Friday, September 17, 2010
Michael Connelly's Scarecrow ~ Reviewed
Paperback: 576 pages
Publisher: Grand Central Publishing; Reprint edition (February 1, 2010)
Forced out of the Los Angeles Times amid the latest budget cuts, newspaperman Jack McEvoy decides to go out with a bang, using his final days at the paper to write the definitive murder story of his career.
He focuses on Alonzo Winslow, a 16-year-old drug dealer in jail after confessing to a brutal murder. But as he delves into the story, Jack realizes that Winslow's so-called confession is bogus. The kid might actually be innocent.
Jack is soon running with his biggest story since The Poet made his career years ago. He is tracking a killer who operates completely below police radar--and with perfect knowledge of any move against him.

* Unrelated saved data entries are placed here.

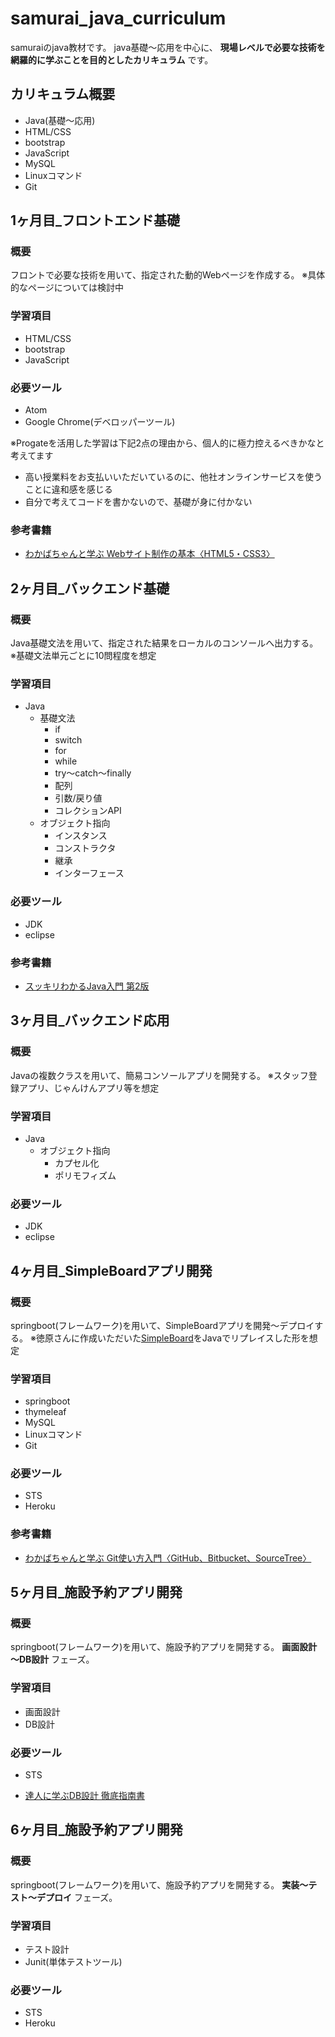 # samurai_java_curriculum

samuraiのjava教材です。
java基礎～応用を中心に、 **現場レベルで必要な技術を網羅的に学ぶことを目的としたカリキュラム** です。

## カリキュラム概要

- Java(基礎～応用)
- HTML/CSS
- bootstrap
- JavaScript
- MySQL
- Linuxコマンド
- Git

## 1ヶ月目_フロントエンド基礎

### 概要
フロントで必要な技術を用いて、指定された動的Webページを作成する。
※具体的なページについては検討中

### 学習項目
- HTML/CSS
- bootstrap
- JavaScript

### 必要ツール
- Atom
- Google Chrome(デベロッパーツール)

※Progateを活用した学習は下記2点の理由から、個人的に極力控えるべきかなと考えてます
- 高い授業料をお支払いいただいているのに、他社オンラインサービスを使うことに違和感を感じる
- 自分で考えてコードを書かないので、基礎が身に付かない

### 参考書籍
- [わかばちゃんと学ぶ Webサイト制作の基本〈HTML5・CSS3〉](https://www.amazon.co.jp/%E3%82%8F%E3%81%8B%E3%81%B0%E3%81%A1%E3%82%83%E3%82%93%E3%81%A8%E5%AD%A6%E3%81%B6-Web%E3%82%B5%E3%82%A4%E3%83%88%E5%88%B6%E4%BD%9C%E3%81%AE%E5%9F%BA%E6%9C%AC%E3%80%88HTML5%E3%83%BBCSS3%E3%80%89-%E6%B9%8A%E5%B7%9D-%E3%81%82%E3%81%84/dp/4863541945/ref=pd_sbs_14_1/358-3488667-9307968?_encoding=UTF8&pd_rd_i=4863541945&pd_rd_r=dadc8c87-7012-11e9-a77f-d9177877a1c9&pd_rd_w=YjFle&pd_rd_wg=vq0EL&pf_rd_p=ad2ea29d-ea11-483c-9db2-6b5875bb9b73&pf_rd_r=V29HEFM22THH0Z6PKKY0&psc=1&refRID=V29HEFM22THH0Z6PKKY0)

## 2ヶ月目_バックエンド基礎

### 概要
Java基礎文法を用いて、指定された結果をローカルのコンソールへ出力する。
※基礎文法単元ごとに10問程度を想定

### 学習項目
- Java
  - 基礎文法
    - if
    - switch
    - for
    - while
    - try～catch～finally
    - 配列
    - 引数/戻り値
    - コレクションAPI
  - オブジェクト指向
    - インスタンス
    - コンストラクタ
    - 継承
    - インターフェース

### 必要ツール
- JDK
- eclipse

### 参考書籍
- [スッキリわかるJava入門 第2版](https://www.amazon.co.jp/%E3%82%B9%E3%83%83%E3%82%AD%E3%83%AA%E3%82%8F%E3%81%8B%E3%82%8BJava%E5%85%A5%E9%96%80-%E7%AC%AC2%E7%89%88-%E3%82%B9%E3%83%83%E3%82%AD%E3%83%AA%E3%82%B7%E3%83%AA%E3%83%BC%E3%82%BA-%E4%B8%AD%E5%B1%B1-%E6%B8%85%E5%96%AC/dp/484433638X/ref=pd_sbs_14_1/358-3488667-9307968?_encoding=UTF8&pd_rd_i=484433638X&pd_rd_r=eae8107c-7012-11e9-9183-a584ee82eab0&pd_rd_w=E6GAY&pd_rd_wg=xpdS3&pf_rd_p=ad2ea29d-ea11-483c-9db2-6b5875bb9b73&pf_rd_r=QMHDKTPFAQ8550YQQB09&psc=1&refRID=QMHDKTPFAQ8550YQQB09)

## 3ヶ月目_バックエンド応用

### 概要
Javaの複数クラスを用いて、簡易コンソールアプリを開発する。
※スタッフ登録アプリ、じゃんけんアプリ等を想定

### 学習項目
- Java
  - オブジェクト指向
    - カプセル化
    - ポリモフィズム

### 必要ツール
- JDK
- eclipse

## 4ヶ月目_SimpleBoardアプリ開発

### 概要
springboot(フレームワーク)を用いて、SimpleBoardアプリを開発～デプロイする。
※徳原さんに作成いただいた[SimpleBoard](https://samurai-rails-sample.herokuapp.com/)をJavaでリプレイスした形を想定

### 学習項目
- springboot
- thymeleaf
- MySQL
- Linuxコマンド
- Git

### 必要ツール
- STS
- Heroku

### 参考書籍
- [わかばちゃんと学ぶ Git使い方入門〈GitHub、Bitbucket、SourceTree〉](https://www.amazon.co.jp/%E3%82%8F%E3%81%8B%E3%81%B0%E3%81%A1%E3%82%83%E3%82%93%E3%81%A8%E5%AD%A6%E3%81%B6-Git%E4%BD%BF%E3%81%84%E6%96%B9%E5%85%A5%E9%96%80%E3%80%88GitHub%E3%80%81Bitbucket%E3%80%81SourceTree%E3%80%89-%E6%B9%8A%E5%B7%9D-%E3%81%82%E3%81%84/dp/4863542178/ref=pd_lpo_sbs_14_t_0?_encoding=UTF8&psc=1&refRID=1N3973CR0VHXSMJ2QM74)

## 5ヶ月目_施設予約アプリ開発

### 概要
springboot(フレームワーク)を用いて、施設予約アプリを開発する。
**画面設計～DB設計** フェーズ。

### 学習項目
- 画面設計
- DB設計

### 必要ツール
- STS

- [達人に学ぶDB設計 徹底指南書](https://www.amazon.co.jp/%E9%81%94%E4%BA%BA%E3%81%AB%E5%AD%A6%E3%81%B6DB%E8%A8%AD%E8%A8%88-%E5%BE%B9%E5%BA%95%E6%8C%87%E5%8D%97%E6%9B%B8-%E3%83%9F%E3%83%83%E3%82%AF-ebook/dp/B00EE1XPAI/ref=pd_sim_351_1/358-3488667-9307968?_encoding=UTF8&pd_rd_i=B00EE1XPAI&pd_rd_r=4b6dfeb4-7013-11e9-a39a-454ebff47c95&pd_rd_w=rgXVc&pd_rd_wg=hbCzp&pf_rd_p=b88353e4-7ed3-4da1-bc65-341dfa3a88ce&pf_rd_r=3CA2V2QZ1Y5XY8ECMZC4&psc=1&refRID=3CA2V2QZ1Y5XY8ECMZC4)

## 6ヶ月目_施設予約アプリ開発

### 概要
springboot(フレームワーク)を用いて、施設予約アプリを開発する。
**実装～テスト～デプロイ** フェーズ。

### 学習項目
- テスト設計
- Junit(単体テストツール)

### 必要ツール
- STS
- Heroku
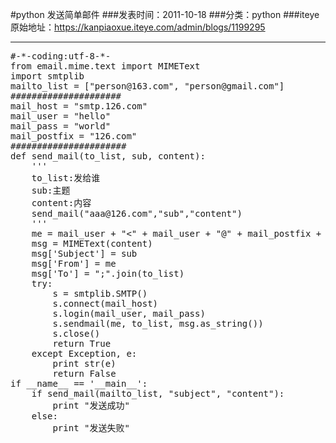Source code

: #python 发送简单邮件
###发表时间：2011-10-18
###分类：python
###iteye原始地址：<a href="https://kanpiaoxue.iteye.com/admin/blogs/1199295" target="_blank">https://kanpiaoxue.iteye.com/admin/blogs/1199295</a>

---

<p> </p>
<pre name="code" class="python">#-*-coding:utf-8-*-
from email.mime.text import MIMEText
import smtplib
mailto_list = ["person@163.com", "person@gmail.com"]
#####################
mail_host = "smtp.126.com"
mail_user = "hello"
mail_pass = "world"
mail_postfix = "126.com"
######################
def send_mail(to_list, sub, content):
    '''
    to_list:发给谁
    sub:主题
    content:内容
    send_mail("aaa@126.com","sub","content")
    '''
    me = mail_user + "&lt;" + mail_user + "@" + mail_postfix + "&gt;"
    msg = MIMEText(content)
    msg['Subject'] = sub
    msg['From'] = me
    msg['To'] = ";".join(to_list)
    try:
        s = smtplib.SMTP()
        s.connect(mail_host)
        s.login(mail_user, mail_pass)
        s.sendmail(me, to_list, msg.as_string())
        s.close()
        return True
    except Exception, e:
        print str(e)
        return False
if __name__ == '__main__':
    if send_mail(mailto_list, "subject", "content"):
        print "发送成功"
    else:
        print "发送失败"</pre>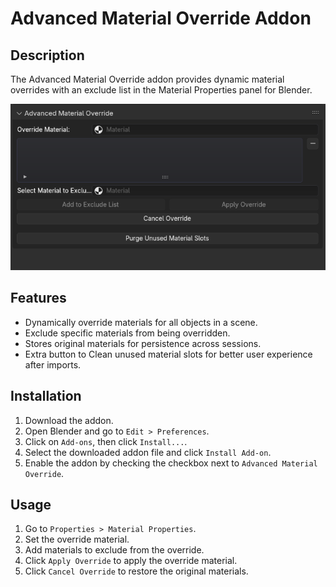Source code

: # Advanced Material Override Addon

## Description

The Advanced Material Override addon provides dynamic material overrides with an exclude list in the Material Properties panel for Blender.

![Example Image](screen.png)

## Features
- Dynamically override materials for all objects in a scene.
- Exclude specific materials from being overridden.
- Stores original materials for persistence across sessions.
- Extra button to Clean unused material slots for better user experience after imports.

## Installation
1. Download the addon.
2. Open Blender and go to `Edit > Preferences`.
3. Click on `Add-ons`, then click `Install...`.
4. Select the downloaded addon file and click `Install Add-on`.
5. Enable the addon by checking the checkbox next to `Advanced Material Override`.

## Usage
1. Go to `Properties > Material Properties`.
2. Set the override material.
3. Add materials to exclude from the override.
4. Click `Apply Override` to apply the override material.
5. Click `Cancel Override` to restore the original materials.
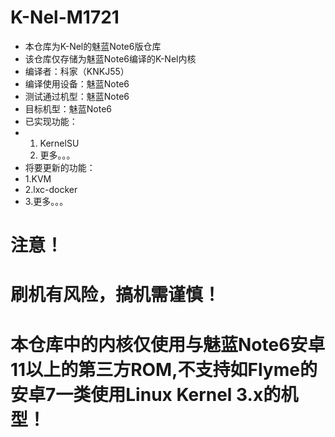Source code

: # K-Nel-M1721
* 本仓库为K-Nel的魅蓝Note6版仓库
* 该仓库仅存储为魅蓝Note6编译的K-Nel内核
* 编译者：科家（KNKJ55）
* 编译使用设备：魅蓝Note6
* 测试通过机型：魅蓝Note6
* 目标机型：魅蓝Note6
* 已实现功能：
* 1. KernelSU
  2. 更多。。。
* 将要更新的功能：
* 1.KVM
* 2.lxc-docker
* 3.更多。。。
# 注意！
# 刷机有风险，搞机需谨慎！
# 本仓库中的内核仅使用与魅蓝Note6安卓11以上的第三方ROM,不支持如Flyme的安卓7一类使用Linux Kernel 3.x的机型！
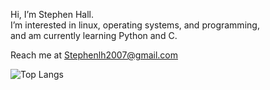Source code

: Hi, I’m Stephen Hall.  
I’m interested in linux, operating systems, and programming,  
and am currently learning Python and C.

Reach me at Stephenlh2007@gmail.com

![Top Langs](https://github-readme-stats.vercel.app/api/top-langs/?username=StephenLangHall&layout=compact)

<!---
StephenLangHall/StephenLangHall is a ✨ special ✨ repository because its `README.md` (this file) appears on your GitHub profile.
You can click the Preview link to take a look at your changes.
--->
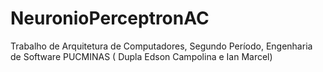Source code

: # NeuronioPerceptronAC
Trabalho de Arquitetura de Computadores, Segundo Período, Engenharia de Software PUCMINAS ( Dupla Edson Campolina e Ian Marcel)
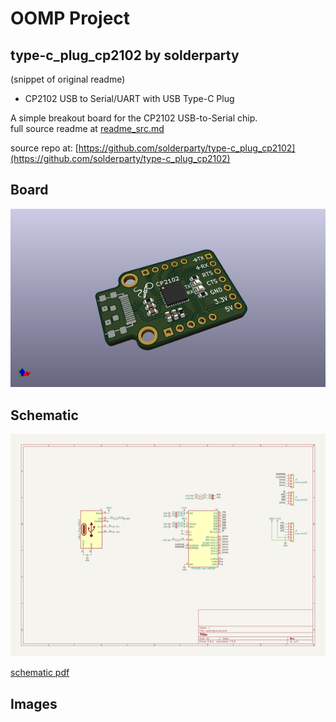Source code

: # OOMP Project  
## type-c_plug_cp2102  by solderparty  
  
(snippet of original readme)  
  
- CP2102 USB to Serial/UART with USB Type-C Plug  
  
A simple breakout board for the CP2102 USB-to-Serial chip.  
  full source readme at [readme_src.md](readme_src.md)  
  
source repo at: [https://github.com/solderparty/type-c_plug_cp2102](https://github.com/solderparty/type-c_plug_cp2102)  
## Board  
  
[![working_3d.png](working_3d_600.png)](working_3d.png)  
## Schematic  
  
[![working_schematic.png](working_schematic_600.png)](working_schematic.png)  
  
[schematic pdf](working_schematic.pdf)  
## Images  
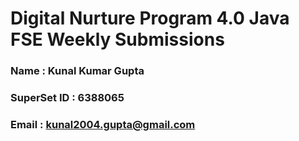 # Digital Nurture Program 4.0 Java FSE Weekly Submissions

### Name : Kunal Kumar Gupta
### SuperSet ID : 6388065
### Email : kunal2004.gupta@gmail.com
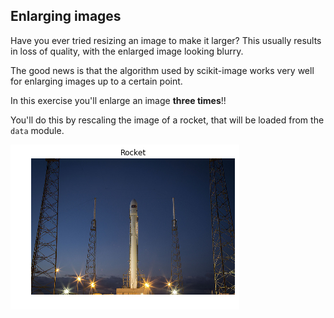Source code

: ## Enlarging images

Have you ever tried resizing an image to make it larger? This usually results in loss of quality, with the enlarged image looking blurry.

The good news is that the algorithm used by scikit-image works very well for enlarging images up to a certain point.

In this exercise you'll enlarge an image **three times**!!

You'll do this by rescaling the image of a rocket, that will be loaded from the `data` module.

![Rocket](../i/8.png)

<!-- 
### Instructions

- Import the module and function needed to enlarge images, you'll do this by rescaling.

- Import the `data` module.

- Load the `rocket()` image from data.

- Enlarge the `rocket_image` so it is 3 times bigger, with the anti aliasing filter applied. _Make sure to set `multichannel` to `True` or you risk your session timing out!_
 -->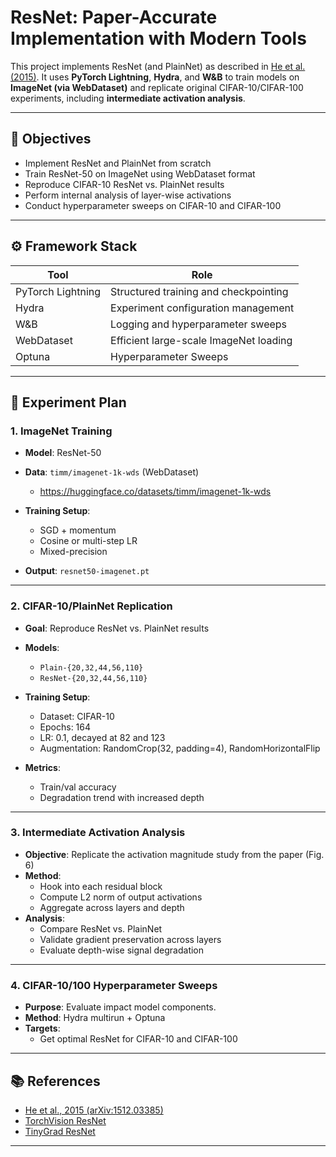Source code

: # ResNet: Paper-Accurate Implementation with Modern Tools

This project implements ResNet (and PlainNet) as described in [He et al. (2015)](https://arxiv.org/abs/1512.03385). It uses **PyTorch Lightning**, **Hydra**, and **W\&B** to train models on **ImageNet (via WebDataset)** and replicate original CIFAR-10/CIFAR-100 experiments, including **intermediate activation analysis**.

---

## 🎯 Objectives

* Implement ResNet and PlainNet from scratch
* Train ResNet-50 on ImageNet using WebDataset format
* Reproduce CIFAR-10 ResNet vs. PlainNet results
* Perform internal analysis of layer-wise activations
* Conduct hyperparameter sweeps on CIFAR-10 and CIFAR-100

---

## ⚙️ Framework Stack

| Tool              | Role                                   |
| ----------------- | -------------------------------------- |
| PyTorch Lightning | Structured training and checkpointing  |
| Hydra             | Experiment configuration management    |
| W\&B              | Logging and hyperparameter sweeps      |
| WebDataset        | Efficient large-scale ImageNet loading |
| Optuna            | Hyperparameter Sweeps                  |

---

## 🧪 Experiment Plan

### 1. **ImageNet Training**

* **Model**: ResNet-50
* **Data**: `timm/imagenet-1k-wds` (WebDataset)
  - https://huggingface.co/datasets/timm/imagenet-1k-wds
* **Training Setup**:

  * SGD + momentum
  * Cosine or multi-step LR
  * Mixed-precision
* **Output**: `resnet50-imagenet.pt`

---

### 2. **CIFAR-10/PlainNet Replication**

* **Goal**: Reproduce ResNet vs. PlainNet results
* **Models**:

  * `Plain-{20,32,44,56,110}`
  * `ResNet-{20,32,44,56,110}`
* **Training Setup**:

  * Dataset: CIFAR-10
  * Epochs: 164
  * LR: 0.1, decayed at 82 and 123
  * Augmentation: RandomCrop(32, padding=4), RandomHorizontalFlip
* **Metrics**:

  * Train/val accuracy
  * Degradation trend with increased depth

---

### 3. **Intermediate Activation Analysis**

* **Objective**: Replicate the activation magnitude study from the paper (Fig. 6)
* **Method**:
  * Hook into each residual block
  * Compute L2 norm of output activations
  * Aggregate across layers and depth
* **Analysis**:
  * Compare ResNet vs. PlainNet
  * Validate gradient preservation across layers
  * Evaluate depth-wise signal degradation

---

### 4. **CIFAR-10/100 Hyperparameter Sweeps**

* **Purpose**: Evaluate impact model components.
* **Method**: Hydra multirun + Optuna
* **Targets**:
  * Get optimal ResNet for CIFAR-10 and CIFAR-100

---

## 📚 References

* [He et al., 2015 (arXiv:1512.03385)](https://arxiv.org/abs/1512.03385)
* [TorchVision ResNet](https://pytorch.org/vision/stable/_modules/torchvision/models/resnet.html)
* [TinyGrad ResNet](https://github.com/tinygrad/tinygrad/blob/master/extra/models/resnet.py)

---

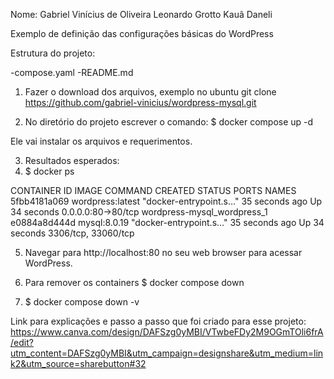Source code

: Nome:
Gabriel Vinícius de Oliveira
Leonardo Grotto
Kauã Daneli

Exemplo de definição das configurações básicas do WordPress

Estrutura do projeto:

-compose.yaml
-README.md

1. Fazer o download dos arquivos, exemplo no ubuntu git clone https://github.com/gabriel-vinicius/wordpress-mysql.git

2. No diretório do  projeto escrever o comando:
    $ docker compose up -d
    
 Ele vai instalar os arquivos e requerimentos.
 
3. Resultados esperados:
4. $ docker ps

CONTAINER ID        IMAGE               COMMAND                  CREATED             STATUS              PORTS                 NAMES
5fbb4181a069        wordpress:latest    "docker-entrypoint.s…"   35 seconds ago      Up 34 seconds       0.0.0.0:80->80/tcp    wordpress-mysql_wordpress_1
e0884a8d444d        mysql:8.0.19        "docker-entrypoint.s…"   35 seconds ago      Up 34 seconds       3306/tcp, 33060/tcp 

5. Navegar para http://localhost:80 no seu web browser para acessar WordPress.

6. Para remover os containers 
    $ docker compose down
    
7. $ docker compose down -v

Link para explicações e passo a passo que foi criado para esse projeto: https://www.canva.com/design/DAFSzg0yMBI/VTwbeFDy2M9OGmTOli6frA/edit?utm_content=DAFSzg0yMBI&utm_campaign=designshare&utm_medium=link2&utm_source=sharebutton#32
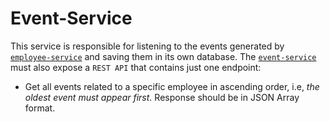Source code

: # Event-Service

This service is responsible for listening to the events generated by [`employee-service`](https://github.com/takeaway/bob-challenge-employee-service) and saving them in its own database. The [`event-service`](https://github.com/takeaway/bob-challenge-event-service/) must also expose a `REST API` that contains just one endpoint:
   - Get all events related to a specific employee in ascending order, i.e, _the oldest event must appear first_. Response should be in JSON Array format.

Including Jack's.
The Scarecrow was my first Michael Connelly novel and probably not my last. A book that delves into the sick mind that relishes a specific torture/murder scenario should be fairly graphic. However, Connelly keeps the gore and horror fairly low-key, hinting at most of it, which was refreshing because it doesn't take much to hit overkill.
Crime scene aficionados, creepy bad guy collectors, fractured mind fans, police procedural junkies, cyber-crime masterminds, and lone-wolf, and outside-the-law-hero lovers should find something to devour in Scarecrow.
A romantic thread was a little lukewarm -- I didn't buy into the passion between the characters. Content warning: Scarecrow is less graphic than I expected but the creepy guy is truly creepy and there are some disturbing "images." Also the F-Bomb makes lots of appearances, not on every page, but several scenes are riddled with it.